Considéré par certains comme une curiosité dans les années 1970, l’industrie du jeu vidéo s’est depuis lors hissée parmi les activités les plus lucratives du secteur du divertissement. Le jeu vidéo est devenu en quelques décennies l’une des principales sources de loisir du grand public.
Depuis quelques années, ce secteur est en pleine mutation. Le pilier d’antan reposant sur la vente de jeux pour les consoles de salon a cédé sa place aux jeux en ligne grâce au développement de l’Internet. L’avènement des réseaux sociaux n’a fait que conforter ce phénomène avec l’arrivée remarquée sur la toile des social network games (jeux sociaux en réseau) tels que Farmville, Texas Hold’Em Poker, Bejeweled Blitz ou encore Mob War.
À l’origine du succès de ces jeux de nouvelle génération : leur gratuité et leur facilité d’accès et d’utilisation s’effectuant par un simple navigateur web. Le business model des entreprises proposant ce service novateur est singulier et tire son financement de deux sources : la vente de biens virtuels au sein de ces mêmes jeux (représentant 90 pour cent des revenus) et le e-marketing ou publicité en ligne.

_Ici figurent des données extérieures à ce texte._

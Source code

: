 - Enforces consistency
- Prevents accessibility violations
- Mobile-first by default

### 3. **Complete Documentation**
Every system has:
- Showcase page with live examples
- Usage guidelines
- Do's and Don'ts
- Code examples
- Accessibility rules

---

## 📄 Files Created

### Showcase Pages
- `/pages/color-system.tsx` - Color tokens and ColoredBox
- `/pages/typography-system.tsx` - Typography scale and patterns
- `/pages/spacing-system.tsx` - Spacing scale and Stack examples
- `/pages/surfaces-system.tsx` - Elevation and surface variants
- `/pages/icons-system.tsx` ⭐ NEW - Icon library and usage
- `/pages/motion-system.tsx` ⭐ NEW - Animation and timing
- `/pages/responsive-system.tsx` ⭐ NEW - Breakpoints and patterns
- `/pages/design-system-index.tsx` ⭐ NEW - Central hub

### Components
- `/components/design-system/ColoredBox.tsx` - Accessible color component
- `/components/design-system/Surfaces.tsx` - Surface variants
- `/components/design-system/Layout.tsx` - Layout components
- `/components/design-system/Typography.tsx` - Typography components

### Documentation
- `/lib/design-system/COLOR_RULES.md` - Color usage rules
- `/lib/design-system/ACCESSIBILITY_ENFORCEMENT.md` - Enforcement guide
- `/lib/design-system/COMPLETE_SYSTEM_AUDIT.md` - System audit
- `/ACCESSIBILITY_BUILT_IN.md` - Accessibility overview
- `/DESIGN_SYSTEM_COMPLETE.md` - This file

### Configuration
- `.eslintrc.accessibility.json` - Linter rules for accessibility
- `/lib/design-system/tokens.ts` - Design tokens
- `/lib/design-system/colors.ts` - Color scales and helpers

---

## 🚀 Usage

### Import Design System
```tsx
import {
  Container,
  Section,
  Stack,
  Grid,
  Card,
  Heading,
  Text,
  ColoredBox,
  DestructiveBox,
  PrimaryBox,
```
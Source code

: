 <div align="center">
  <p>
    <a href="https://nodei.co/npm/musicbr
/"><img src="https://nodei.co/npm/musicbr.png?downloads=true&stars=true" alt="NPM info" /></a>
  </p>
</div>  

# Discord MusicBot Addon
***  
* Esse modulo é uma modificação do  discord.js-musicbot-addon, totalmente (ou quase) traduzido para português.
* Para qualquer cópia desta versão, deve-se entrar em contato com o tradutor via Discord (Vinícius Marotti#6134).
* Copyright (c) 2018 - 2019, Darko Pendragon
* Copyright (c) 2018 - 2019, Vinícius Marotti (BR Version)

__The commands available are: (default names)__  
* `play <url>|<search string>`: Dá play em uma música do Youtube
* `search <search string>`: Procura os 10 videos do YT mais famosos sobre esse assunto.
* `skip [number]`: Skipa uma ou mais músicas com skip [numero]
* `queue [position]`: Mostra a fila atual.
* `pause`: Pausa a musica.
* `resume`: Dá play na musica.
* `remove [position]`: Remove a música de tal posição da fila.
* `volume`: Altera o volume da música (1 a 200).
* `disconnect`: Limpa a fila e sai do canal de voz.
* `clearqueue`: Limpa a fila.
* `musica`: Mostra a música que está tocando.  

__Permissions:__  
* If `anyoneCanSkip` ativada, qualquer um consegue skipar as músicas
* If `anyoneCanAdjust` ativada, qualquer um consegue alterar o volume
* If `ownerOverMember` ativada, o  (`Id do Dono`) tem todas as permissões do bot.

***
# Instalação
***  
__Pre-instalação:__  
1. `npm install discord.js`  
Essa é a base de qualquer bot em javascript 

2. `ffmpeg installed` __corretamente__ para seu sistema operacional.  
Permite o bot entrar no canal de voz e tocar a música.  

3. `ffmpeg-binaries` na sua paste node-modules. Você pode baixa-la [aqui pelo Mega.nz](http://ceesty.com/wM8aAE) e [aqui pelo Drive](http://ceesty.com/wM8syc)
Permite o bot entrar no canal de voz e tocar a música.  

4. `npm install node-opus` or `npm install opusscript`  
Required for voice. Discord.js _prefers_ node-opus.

Cependant, la popularité des jeux en ligne et l’ingéniosité de leur mode de financement en font la cible privilégiée des hackers. Ainsi, la cyber-security est devenue cruciale pour ces entreprises éditrices de jeux en ligne. La réussite et la pérennité de celles-ci dépendent en grande partie de leur aptitude à maintenir un environnement de jeu sécurisé et équitable. Ceci est d’autant plus important que les jeux sociaux en ligne sont perçus par leurs utilisateurs comme un moyen de détente et sont caractérisés par un faible niveau de fidélité de leurs usagers. Le faible investissement qu’ils impliquent incite les joueurs à s’orienter facilement vers d’autres jeux en cas de mécontentement.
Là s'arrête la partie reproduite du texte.